Effect of O2, ACC and CO2 concentration on the activity of partially purified ACC oxidase from papaya

Abstract

Aminocyclopropane 1 carboxlic acid (ACC) is oxidized to form ethylene by ACC oxidase. The partial purification of ACC oxidase from fruit peels of papaya and effects of substrates (oxygen and ACC), cofactors (CO 2 and Fe 2+ ) and inhibitors (Co 2+ and α aminoisobutyric acid) on in vitro ethylene production rate were investigated. ACC oxidase has been purified 19.5 fold by using DEAE Sepharose and Phenyl Sepharose columns. The K m value by ACC oxidase for O 2 in ethylene production varied greatly depending on the ACC concentration, and decreased with increase of ACC levels. The K m value for ACC also declined as oxygen concentration increased. The enzyme activity was dramatically increased by CO 2, and the K m value for O 2 and for ACC increased with increase of CO 2 concentration.

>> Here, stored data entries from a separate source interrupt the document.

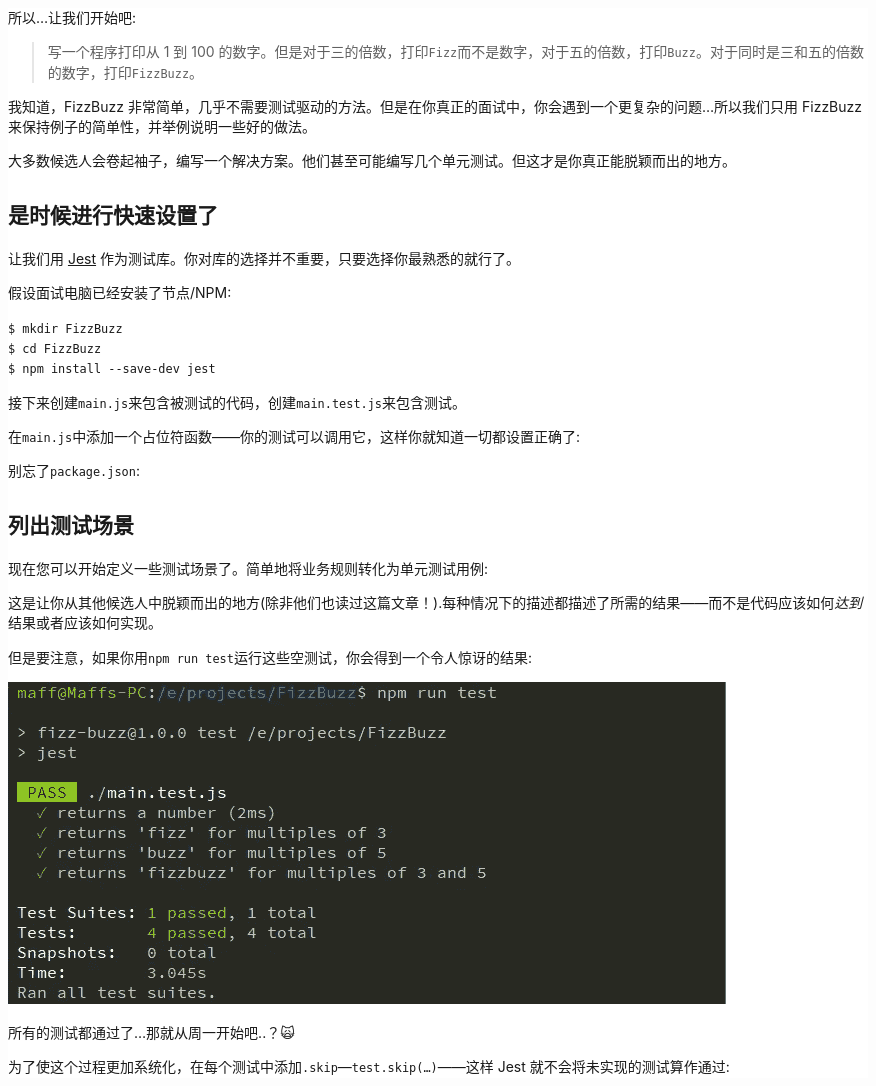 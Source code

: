 所以…让我们开始吧:

> 写一个程序打印从 1 到 100 的数字。但是对于三的倍数，打印`Fizz`而不是数字，对于五的倍数，打印`Buzz`。对于同时是三和五的倍数的数字，打印`FizzBuzz`。

我知道，FizzBuzz 非常简单，几乎不需要测试驱动的方法。但是在你真正的面试中，你会遇到一个更复杂的问题…所以我们只用 FizzBuzz 来保持例子的简单性，并举例说明一些好的做法。

大多数候选人会卷起袖子，编写一个解决方案。他们甚至可能编写几个单元测试。但这才是你真正能脱颖而出的地方。

## 是时候进行快速设置了

让我们用 [Jest](https://jestjs.io/) 作为测试库。你对库的选择并不重要，只要选择你最熟悉的就行了。

假设面试电脑已经安装了节点/NPM:

```
$ mkdir FizzBuzz
$ cd FizzBuzz
$ npm install --save-dev jest
```

接下来创建`main.js`来包含被测试的代码，创建`main.test.js`来包含测试。

在`main.js`中添加一个占位符函数——你的测试可以调用它，这样你就知道一切都设置正确了:

别忘了`package.json`:

## 列出测试场景

现在您可以开始定义一些测试场景了。简单地将业务规则转化为单元测试用例:

这是让你从其他候选人中脱颖而出的地方(除非他们也读过这篇文章！).每种情况下的描述都描述了所需的结果——而不是代码应该如何*达到*结果或者应该如何实现。

但是要注意，如果你用`npm run test`运行这些空测试，你会得到一个令人惊讶的结果:

![](img/b512c461248fb99aa18828f3beaca603.png)

所有的测试都通过了…那就从周一开始吧..？🙀

为了使这个过程更加系统化，在每个测试中添加`.skip`—`test.skip(…)`——这样 Jest 就不会将未实现的测试算作通过:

Enzyme activities were obviously increased by Fe 2+ and significantly inhibited by Co 2+ ; and Fe 2+ could antagonize the inhibitory role of Co 2+ . These kinetic data are consistent with the view that the catalytic role of ACC oxidase follows an ordered binding mechanism in which ACC oxidase binds first to O 2 and then to ACC.